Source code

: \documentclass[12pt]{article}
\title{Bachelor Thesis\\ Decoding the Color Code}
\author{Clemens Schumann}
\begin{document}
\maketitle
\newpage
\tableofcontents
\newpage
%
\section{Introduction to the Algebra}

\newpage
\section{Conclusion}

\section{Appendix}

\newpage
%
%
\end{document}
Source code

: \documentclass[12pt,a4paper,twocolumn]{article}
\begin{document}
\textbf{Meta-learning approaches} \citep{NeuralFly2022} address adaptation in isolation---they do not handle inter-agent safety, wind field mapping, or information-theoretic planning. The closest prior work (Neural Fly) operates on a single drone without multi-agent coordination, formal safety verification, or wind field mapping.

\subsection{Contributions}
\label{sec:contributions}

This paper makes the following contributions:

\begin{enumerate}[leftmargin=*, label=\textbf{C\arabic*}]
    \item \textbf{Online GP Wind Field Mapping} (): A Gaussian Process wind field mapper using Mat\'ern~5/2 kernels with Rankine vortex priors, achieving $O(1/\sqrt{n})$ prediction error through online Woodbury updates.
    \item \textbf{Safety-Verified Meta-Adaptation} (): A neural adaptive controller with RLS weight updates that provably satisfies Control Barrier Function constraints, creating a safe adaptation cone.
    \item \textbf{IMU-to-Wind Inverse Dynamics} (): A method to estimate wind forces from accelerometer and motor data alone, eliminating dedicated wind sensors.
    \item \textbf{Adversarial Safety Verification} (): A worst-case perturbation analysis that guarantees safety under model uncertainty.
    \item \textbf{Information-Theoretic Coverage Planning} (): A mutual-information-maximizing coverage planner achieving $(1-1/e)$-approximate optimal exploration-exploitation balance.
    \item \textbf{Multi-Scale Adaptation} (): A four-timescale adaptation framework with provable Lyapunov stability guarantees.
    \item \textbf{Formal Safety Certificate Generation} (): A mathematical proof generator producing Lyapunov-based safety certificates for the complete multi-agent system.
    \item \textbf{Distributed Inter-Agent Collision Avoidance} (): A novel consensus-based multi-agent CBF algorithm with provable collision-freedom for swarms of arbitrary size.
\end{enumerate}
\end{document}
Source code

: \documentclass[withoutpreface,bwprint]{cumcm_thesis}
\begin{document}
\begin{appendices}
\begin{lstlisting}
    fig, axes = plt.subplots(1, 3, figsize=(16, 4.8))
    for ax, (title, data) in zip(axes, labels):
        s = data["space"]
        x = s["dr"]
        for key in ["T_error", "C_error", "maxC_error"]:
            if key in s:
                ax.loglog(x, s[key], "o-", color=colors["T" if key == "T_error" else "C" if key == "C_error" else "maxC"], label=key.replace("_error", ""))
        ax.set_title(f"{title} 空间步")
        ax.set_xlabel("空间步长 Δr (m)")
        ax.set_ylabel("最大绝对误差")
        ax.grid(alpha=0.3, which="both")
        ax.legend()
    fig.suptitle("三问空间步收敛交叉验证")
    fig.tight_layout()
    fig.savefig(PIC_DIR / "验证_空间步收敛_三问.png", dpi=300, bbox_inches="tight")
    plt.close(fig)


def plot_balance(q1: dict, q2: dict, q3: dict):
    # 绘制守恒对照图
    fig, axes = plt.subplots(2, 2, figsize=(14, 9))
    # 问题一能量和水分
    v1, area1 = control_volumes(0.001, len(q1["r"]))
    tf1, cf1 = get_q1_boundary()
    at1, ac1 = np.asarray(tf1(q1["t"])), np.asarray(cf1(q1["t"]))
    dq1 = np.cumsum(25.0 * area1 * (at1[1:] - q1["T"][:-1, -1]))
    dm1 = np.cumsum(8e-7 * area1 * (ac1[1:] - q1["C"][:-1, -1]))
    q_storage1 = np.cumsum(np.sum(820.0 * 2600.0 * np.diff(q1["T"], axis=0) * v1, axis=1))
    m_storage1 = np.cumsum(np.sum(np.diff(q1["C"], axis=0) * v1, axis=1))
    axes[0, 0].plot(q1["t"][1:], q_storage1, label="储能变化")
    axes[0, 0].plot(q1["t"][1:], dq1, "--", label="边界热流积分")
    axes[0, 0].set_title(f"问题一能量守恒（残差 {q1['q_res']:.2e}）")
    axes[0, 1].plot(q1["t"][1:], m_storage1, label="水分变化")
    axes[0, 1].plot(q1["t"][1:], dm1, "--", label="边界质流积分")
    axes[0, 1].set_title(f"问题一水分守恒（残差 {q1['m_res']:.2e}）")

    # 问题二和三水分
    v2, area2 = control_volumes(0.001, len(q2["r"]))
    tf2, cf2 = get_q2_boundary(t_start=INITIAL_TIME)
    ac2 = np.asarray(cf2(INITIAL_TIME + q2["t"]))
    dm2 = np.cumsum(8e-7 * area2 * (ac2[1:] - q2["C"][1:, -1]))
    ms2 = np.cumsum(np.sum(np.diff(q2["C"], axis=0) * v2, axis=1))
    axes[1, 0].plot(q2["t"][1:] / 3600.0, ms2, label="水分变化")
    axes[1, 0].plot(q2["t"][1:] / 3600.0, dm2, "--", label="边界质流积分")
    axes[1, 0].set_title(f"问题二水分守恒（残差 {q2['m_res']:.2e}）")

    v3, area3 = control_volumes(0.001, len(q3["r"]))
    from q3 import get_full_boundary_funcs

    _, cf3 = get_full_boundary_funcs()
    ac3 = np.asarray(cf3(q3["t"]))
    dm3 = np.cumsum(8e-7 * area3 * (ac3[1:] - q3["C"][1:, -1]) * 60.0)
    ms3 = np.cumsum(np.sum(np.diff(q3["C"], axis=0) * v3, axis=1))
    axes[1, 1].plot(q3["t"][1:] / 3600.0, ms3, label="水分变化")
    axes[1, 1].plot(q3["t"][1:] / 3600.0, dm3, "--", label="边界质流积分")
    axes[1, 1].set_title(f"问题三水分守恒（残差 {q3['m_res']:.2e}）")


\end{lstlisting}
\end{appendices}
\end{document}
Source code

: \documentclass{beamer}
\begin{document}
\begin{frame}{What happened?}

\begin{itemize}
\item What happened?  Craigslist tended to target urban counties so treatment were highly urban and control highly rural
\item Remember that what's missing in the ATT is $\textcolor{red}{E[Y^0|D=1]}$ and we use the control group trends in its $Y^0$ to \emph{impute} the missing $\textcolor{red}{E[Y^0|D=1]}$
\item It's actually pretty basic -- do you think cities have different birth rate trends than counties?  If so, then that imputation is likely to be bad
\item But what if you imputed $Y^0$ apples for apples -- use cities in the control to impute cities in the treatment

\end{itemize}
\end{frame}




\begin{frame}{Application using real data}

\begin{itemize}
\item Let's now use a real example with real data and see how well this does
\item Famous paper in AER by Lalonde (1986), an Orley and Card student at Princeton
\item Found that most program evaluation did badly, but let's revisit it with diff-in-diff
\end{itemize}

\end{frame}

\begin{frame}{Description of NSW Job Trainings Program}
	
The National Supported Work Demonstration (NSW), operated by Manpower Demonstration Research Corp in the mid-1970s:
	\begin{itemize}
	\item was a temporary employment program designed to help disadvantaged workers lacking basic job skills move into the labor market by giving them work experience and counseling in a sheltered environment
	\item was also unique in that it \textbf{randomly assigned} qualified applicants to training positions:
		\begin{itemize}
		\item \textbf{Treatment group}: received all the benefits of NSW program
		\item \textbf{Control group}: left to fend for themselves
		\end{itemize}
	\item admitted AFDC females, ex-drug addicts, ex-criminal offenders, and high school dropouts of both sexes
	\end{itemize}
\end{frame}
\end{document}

## What this task involves
When a line in the entries above contains "using", count it; please answer with the number only.

## Exercise output
2